As i race too, i can tell you one thing .. in my local area in 2004 or 2005 i cant remember exactly .. well the year the demo 8 version cames out, everybody was racing them at the beginnig of the season .. at the end of it .. its funny everybody was selling them .. it is not strickly a Race bike and this is why if you are realy into the sport you dont want to spend your money on this bike, i'm not saying its a bad bike but certainly if you can have the choice between a glory or a demo, ill go with the glory... BUT the glory on the other hand, i would give him a shave job and remove 2 or 3 thing to put the weight down around 40 lbs, which is where supposly the bike is at the best... but defintly go for the Glory over the Demo, if you want to give you a chance to win something .... hope it help you !

-Frank


----------



## EVIL E (Feb 28, 2005)

i race a demo 8 and so do alot of pepole i know and they are sweet..i won the oregon 19-29 expert class state championship so i'd say in my experience it rides great, and that is a really good deal and if you don't like it you could easily sell it for more and buy something else. maybe try the Demo 7........oh yeah they have changed alot since 04-05


----------



## snow-man (Aug 19, 2004)

For fast ball to the wall riding the Demo 8 would be a great option, it will take anything you throw at it. DH racing with wide open sections, straight rock gardens and wide tables and or drops it will shred on. It's just a little "much" to handle is my only complaint.

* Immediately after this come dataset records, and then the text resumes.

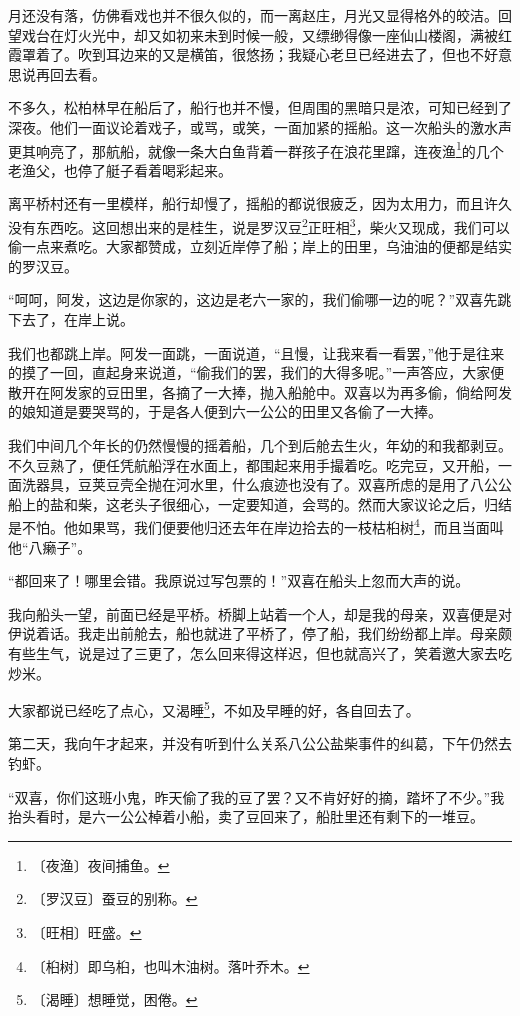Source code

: \documentclass[12pt,UTF-8,openany]{ctexbook}
\begin{document}
\begin{normalsize}
    月还没有落，仿佛看戏也并不很久似的，而一离赵庄，月光又显得格外的皎洁。回望戏台在灯火光中，却又如初来未到时候一般，又缥缈得像一座仙山楼阁，满被红霞罩着了。吹到耳边来的又是横笛，很悠扬；我疑心老旦已经进去了，但也不好意思说再回去看。
    
    不多久，松柏林早在船后了，船行也并不慢，但周围的黑暗只是浓，可知已经到了深夜。他们一面议论着戏子，或骂，或笑，一面加紧的摇船。这一次船头的激水声更其响亮了，那航船，就像一条大白鱼背着一群孩子在浪花里蹿，连夜渔\footnote{〔夜渔〕夜间捕鱼。}的几个老渔父，也停了艇子看着喝彩起来。
    
    离平桥村还有一里模样，船行却慢了，摇船的都说很疲乏，因为太用力，而且许久没有东西吃。这回想出来的是桂生，说是罗汉豆\footnote{〔罗汉豆〕蚕豆的别称。}正旺相\footnote{〔旺相〕旺盛。}，柴火又现成，我们可以偷一点来煮吃。大家都赞成，立刻近岸停了船；岸上的田里，乌油油的便都是结实的罗汉豆。
    
    “呵呵，阿发，这边是你家的，这边是老六一家的，我们偷哪一边的呢？”双喜先跳下去了，在岸上说。
    
    我们也都跳上岸。阿发一面跳，一面说道，“且慢，让我来看一看罢，”他于是往来的摸了一回，直起身来说道，“偷我们的罢，我们的大得多呢。”一声答应，大家便散开在阿发家的豆田里，各摘了一大捧，抛入船舱中。双喜以为再多偷，倘给阿发的娘知道是要哭骂的，于是各人便到六一公公的田里又各偷了一大捧。
    
    我们中间几个年长的仍然慢慢的摇着船，几个到后舱去生火，年幼的和我都剥豆。不久豆熟了，便任凭航船浮在水面上，都围起来用手撮着吃。吃完豆，又开船，一面洗器具，豆荚豆壳全抛在河水里，什么痕迹也没有了。双喜所虑的是用了八公公船上的盐和柴，这老头子很细心，一定要知道，会骂的。然而大家议论之后，归结是不怕。他如果骂，我们便要他归还去年在岸边拾去的一枝枯桕树\footnote{〔桕树〕即乌桕，也叫木油树。落叶乔木。}，而且当面叫他“八癞子”。
    
    “都回来了！哪里会错。我原说过写包票的！”双喜在船头上忽而大声的说。
    
    我向船头一望，前面已经是平桥。桥脚上站着一个人，却是我的母亲，双喜便是对伊说着话。我走出前舱去，船也就进了平桥了，停了船，我们纷纷都上岸。母亲颇有些生气，说是过了三更了，怎么回来得这样迟，但也就高兴了，笑着邀大家去吃炒米。
    
    大家都说已经吃了点心，又渴睡\footnote{〔渴睡〕想睡觉，困倦。}，不如及早睡的好，各自回去了。
    
    第二天，我向午才起来，并没有听到什么关系八公公盐柴事件的纠葛，下午仍然去钓虾。
    
    “双喜，你们这班小鬼，昨天偷了我的豆了罢？又不肯好好的摘，踏坏了不少。”我抬头看时，是六一公公棹着小船，卖了豆回来了，船肚里还有剩下的一堆豆。
    

\end{normalsize}
\end{document}
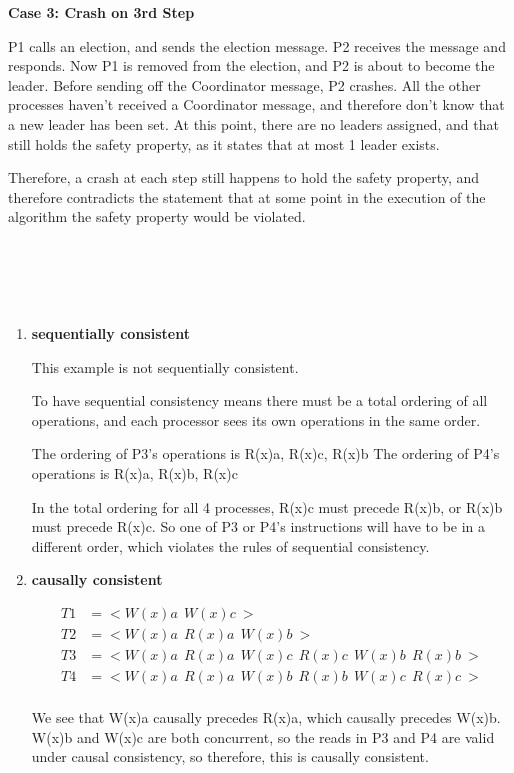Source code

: \documentclass[12pt,a4paper]{article}
\begin{document}
\begin{enumerate}[label=(\alph*)]
\textbf{Case 3: Crash on 3rd Step}

P1 calls an election, and sends the election message. P2 receives the message and responds. Now P1 is removed from the election, and P2 is about to become the leader. Before sending off the Coordinator message, P2 crashes. All the other processes haven't received a Coordinator message, and therefore don't know that a new leader has been set. At this point, there are no leaders assigned, and that still holds the safety property, as it states that at most 1 leader exists.

Therefore, a crash at each step still happens to hold the safety property, and therefore contradicts the statement that at some point in the execution of the algorithm the safety property would be violated.


\end{enumerate}


\clearpage

\section{~}

\begin{enumerate}[label=(\alph*)]

\item \textbf{sequentially consistent}

This example is not sequentially consistent.

To have sequential consistency means there must be a total ordering of all operations, and each processor sees its own operations in the same order.

The ordering of P3's operations is R(x)a, R(x)c, R(x)b
The ordering of P4's operations is R(x)a, R(x)b, R(x)c

In the total ordering for all 4 processes, R(x)c must precede R(x)b, or R(x)b must precede R(x)c. So one of P3 or P4's instructions will have to be in a different order, which violates the rules of sequential consistency.


\item \textbf{causally consistent}

\begin{align*}
T1 &= <W(x)a\ \ W(x)c\ >\\
T2 &= <W(x)a\ \ R(x)a\ \ W(x)b\ >\\
T3 &= <W(x)a\ \ R(x)a\ \ W(x)c\ \ R(x)c\ \ W(x)b\ \ R(x)b\ >\\
T4 &= <W(x)a\ \ R(x)a\ \ W(x)b\ \ R(x)b\ \ W(x)c\ \ R(x)c\ >\\
\end{align*}

We see that W(x)a causally precedes R(x)a, which causally precedes W(x)b. W(x)b and W(x)c are both concurrent, so the reads in P3 and P4 are valid under causal consistency, so therefore, this is causally consistent.

\end{enumerate}
\end{document}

Demo 7 is my personal favorite for all around freeride ripping. 
I never came close to bottoming my Demo 8 in Whistler, I wish I would have had a Demo 7up there just cause it's a little more flickable.
Tight singletrack turns, jumps and most drops I'ds much rather take the 7 on.
I'm looking at buying a Demo 7 soon.

Depends on your terrain, ride them both if you can, and decide from there.
Make sure you get your right size.

http://ocfreeriders/blogspot.com


----------



## MDJ (Jan 21, 2005)

The new demos have a really slack head angle compared to most DH bikes and some people find it difficult. A lot of guys are reducing their forks to 7 inches to compensate and lovin' it. Other than that, it is a great bike and much lighter than the glory.


----------



## AmPb100 (Jul 13, 2006)

I use my demo for everything...literally everything. XC stuff ( with a 36 tooth ring) and then racing with a 38. 

With the Pro Pedal all the way its great. I weighed mine in at 39.85 lbs, which is 6 lbs heavier than my friends Enduro pro. 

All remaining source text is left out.